A Vision Of North Hill, Minehead, Somerset in 2237

£150.00 GBP - £1,500.00 GBP

C-Type Photographic Print on Fuji Matt paper mounted on Duraspec Acrylic with Dibond with wall mounts. Archival. Artwork dimensions are 1000 x 667 mm.

Also available unmounted as 420 x 594 mm and 594 x 841 mm giclée prints.

Digital montage of 102 Petri dishes and PlusPlates made in the Singer Lab, 2024.
This digital composite image has been crafted in Photoshop from photographs. The Colony Cam is a high-resolution camera designed by Singer Instruments that enabled Zoe Snape to document her experiments in Bio Art.

Responding to the Somerset Art Weeks festival theme of “Flux and Flow”, Artist In Residence Zoe Snape, concentrated on her relationship with her local Somerset landscape.
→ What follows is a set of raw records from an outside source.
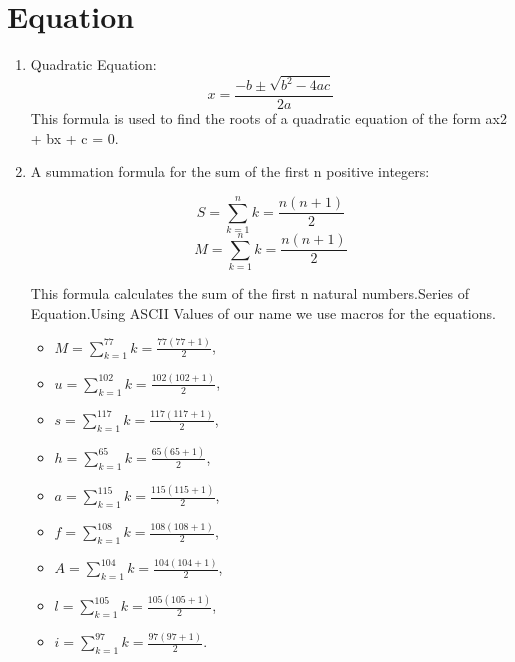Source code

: \documentclass[12pt,a4paper]{article}
\begin{document}
	\section{Equation}
	\begin{enumerate}
		\item Quadratic Equation:
		\begin{equation}
			x=\frac{-b\pm \sqrt{b^2-4ac}}{2a}
		\end{equation}
		This formula is used to find the roots of a quadratic equation of the form ax2 + bx + c = 0.
		\newpage
		\item A summation formula for the sum of the first n positive integers:
		
		\begin{equation}
			S=\sum_{k=1}^{n}k=\frac{n(n+1)}{2}
		\end{equation}
		\begin{equation}
			M = \sum_{k=1}^{n} k = \frac{n(n+1)}{2}
			
		\end{equation}
		
		\vspace{1cm}
		This formula calculates the sum of the first n natural numbers.Series of Equation.Using ASCII Values of our name we use macros for the equations.
		\newcommand{\ascII}[2]{#2=\sum_{k=1}^{#1}k=\frac{#1(#1+1)}{2}}
		\begin{multicols}{2}
			\begin{itemize}
				\item[] \space$\ascII{77}{M}$,\item[] \space$\ascII{102}{u}$,
				\item[] \space$\ascII{117}{s}$,\item[] \space$\ascII{65}{h}$,
				\item[]\space $\ascII{115}{a}$,\item[]\space $\ascII{108}{f}$,
				\item[] \space$\ascII{104}{A}$,\item[] \space$\ascII{105}{l}$,
				\item[] \space$\ascII{97}{i}$.
				
		\end{itemize}\end{multicols}
		
	\end{enumerate}
	
\end{document}
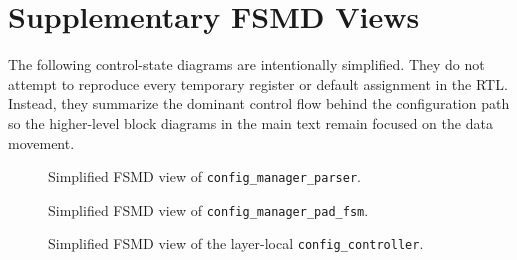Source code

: \appendix

\section{Supplementary FSMD Views}

The following control-state diagrams are intentionally simplified. They do not
attempt to reproduce every temporary register or default assignment in the RTL.
Instead, they summarize the dominant control flow behind the configuration path
so the higher-level block diagrams in the main text remain focused on the data
movement.

\begin{figure}[t]
  \centering
  \resizebox{0.88\columnwidth}{!}{}
  \caption{Simplified FSMD view of \texttt{config\_manager\_parser}.}
  \label{fig:parser-fsmd}
\end{figure}

\begin{figure}[t]
  \centering
  \resizebox{0.88\columnwidth}{!}{}
  \caption{Simplified FSMD view of \texttt{config\_manager\_pad\_fsm}.}
  \label{fig:pad-fsmd}
\end{figure}

\begin{figure}[t]
  \centering
  \resizebox{0.88\columnwidth}{!}{}
  \caption{Simplified FSMD view of the layer-local \texttt{config\_controller}.}
  \label{fig:config-controller-fsmd}
\end{figure}
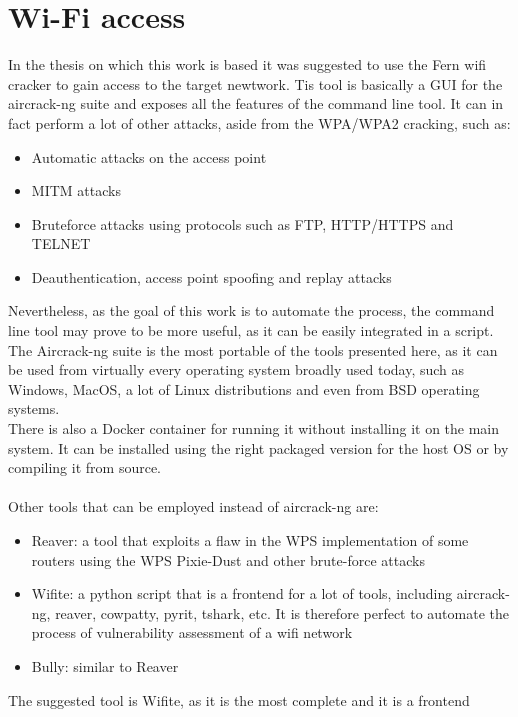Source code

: \chapter{Wi-Fi access}
In the thesis on which\cite{previouswork} this work is based it was suggested
to use the Fern wifi cracker\cite{fern} to gain access to the target newtwork.
Tis tool is basically a GUI for the aircrack-ng suite\cite{aircrack} and
exposes all the features of the command line tool. It can in fact perform
a lot of other attacks, aside from the WPA/WPA2 cracking, such as:
\begin{itemize}
    \item Automatic attacks on the access point
    \item MITM attacks
    \item Bruteforce attacks using protocols such as FTP, HTTP/HTTPS and TELNET
    \item Deauthentication, access point spoofing and replay attacks
\end{itemize}
Nevertheless, as the goal of this work is to automate the process, the command
line tool may prove to be more useful, as it can be easily integrated in a
script.\\
The Aircrack-ng suite is the most portable of the tools presented here, as it
can be used from virtually every operating system broadly used today, such as 
Windows, MacOS, a lot of Linux distributions and even from BSD operating systems.\\
There is also a Docker container for running it without installing it on the
main system. It can be installed using the right packaged version for the host OS
or by compiling it from source\cite{aircrack-git}.\\\\
Other tools that can be employed instead of aircrack-ng are:
\begin{itemize}
    \item Reaver\cite{reaver}: a tool that exploits a flaw in the WPS
        implementation of some routers using the WPS Pixie-Dust and other brute-force attacks
    \item Wifite\cite{wifite}: a python script that is a frontend for a lot of 
        tools, including aircrack-ng, reaver, cowpatty, pyrit, tshark, etc. It
        is therefore perfect to automate the process of vulnerability assessment
        of a wifi network
    \item Bully\cite{bully}: similar to Reaver
\end{itemize}
The suggested tool is Wifite, as it is the most complete and it is a frontend
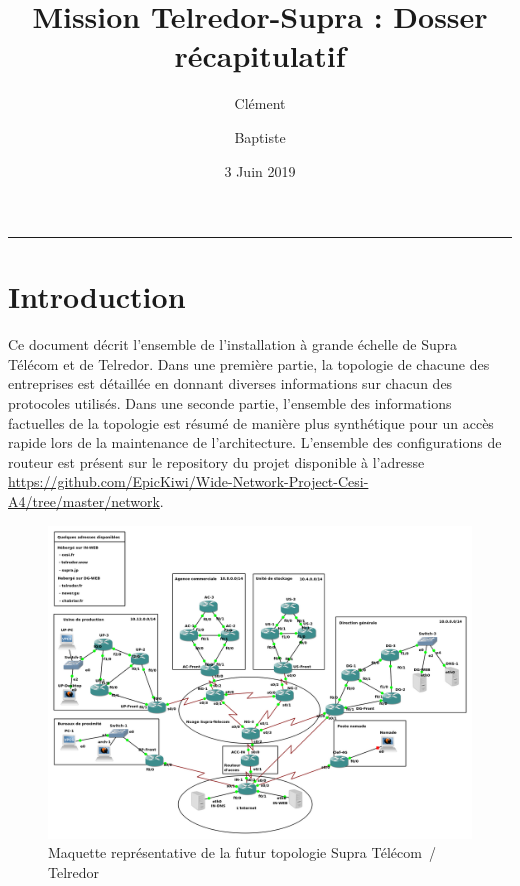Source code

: \documentclass{article}
\title{Mission Telredor-Supra : Dosser récapitulatif}
\date{3 Juin 2019}
\author{Clément \bsc{Boutin} \and Baptiste \bsc{Saclier}}
\newcommand{\tlr}{Telredor\xspace}
\newcommand{\spr}{Supra Télécom\xspace}
\begin{document}
\maketitle

\begin{center}
\rule{0.5\textwidth}{0.4pt}
\end{center}

\bigskip



\bigskip

\tableofcontents

\section{Introduction}

Ce document décrit l'ensemble de l'installation à grande échelle de \spr et de \tlr. 
Dans une première partie, la topologie de chacune des entreprises est détaillée en donnant diverses informations sur chacun des protocoles utilisés.
Dans une seconde partie, l'ensemble des informations factuelles de la topologie est résumé de manière plus synthétique pour un accès rapide lors de la maintenance de l'architecture.
L'ensemble des configurations de routeur est présent sur le repository du projet disponible à l'adresse \url{https://github.com/EpicKiwi/Wide-Network-Project-Cesi-A4/tree/master/network}.

\begin{landscape}
	\begin{figure}[h]
	\begin{center}
	  \includegraphics[scale=0.55]{img/topo.png}
	\end{center}
	\caption{Maquette représentative de la futur topologie \spr\ / \tlr}
	\end{figure}
\end{landscape}
\end{document}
Having seen an exhibition of the English Romantic artist J.M.W. Turner’s paintings at Tate Britain, Zoe recalled that the nineteenth century artist had travelled the Somerset and North Devon coast, and wondered if he had ever visited her home town of Minehead and looked at North Hill. Zoe likes Turner. They have some things in common; his Dad was a Barber and used to exhibit his art in his Barbershop. He was born in London but he loved the sea. He feared illness and preferred to be outdoors. And, he’s visited Minehead.

A quick google, offered Turner’s ‘Somerset and North Devon Sketchbook’, from 1811, and there, amongst the pages was ‘Minehead From the Coast’ that is displayed at the beginning of this floor of the exhibition.

Barely there, simple yet confident lines, an enjoyment of contour, and there, on the left St Michael’s Church, where her children were christened, where she married her husband, where she made the decision to return to her creative and countryside roots. It is where two of her best childhood friends lived. Her art teachers lived there too, and still do.

She printed some titles of Turner’s paintings of the South West onto paper that fitted within the confines of a Plus Plate - the rectangular dish in which strains are grown. Then she traced them using several strains of yeast as her paint, onto the surface of agar, the jelly-like substance made from seaweed on which cultures grow.

Zoe went took her sketchbook to Minehead Beach, to the exact location where Turner himself had sat to sketch North Hill. This sparked an idea. Rather than represent North Hill purely figuratively, what would happen if she took Petri dishes up onto North Hill and waved them around in the woods? Rather than draw what she saw, could she scientifically record it? What might these recordings show?

She took petri dishes lined with agar for a walk up North Hill Road into the woods, placing them under umbrellas of ferns, in pillows of moss, balanced on branches of oak trees, along muddy paths, and waited. Inspect the bottom left of North Hill in this composite image, and the dark foreground behind the pink Petri dish, and you will discover what grew from these experiments in bioprospecting.

Zoe had been reflecting upon the difficult time of lockdown in 2020, and thought as we’d survived it, her intention was to push back against Climate Anxiety by imagining a better future, a vision of North Hill 213 years from now (as long away as Turner’s sketch of 1811 is in history). Perhaps its future may be preserved in Petri dishes and PlusPlates. Perhaps giant bubbles of seeds and mycelium. Perhaps the English poet Samual Taylor Coleridge’s words will still echo among the Rhododendrons and old Oak trees with the birdsong of the Chiff Chaffs, Firecrests, Wrens and Blackbirds. Perhaps as Turner himself observed, sun still rises through vapour, light and colour remain, and waves break relentlessly against the wind. Who knows the future of the fox and deer? Zoe chose to keep them here, in their own little bubbles high up on the hill. Contained yet connected to something altogether bigger and expansive, futuristic and hopeful.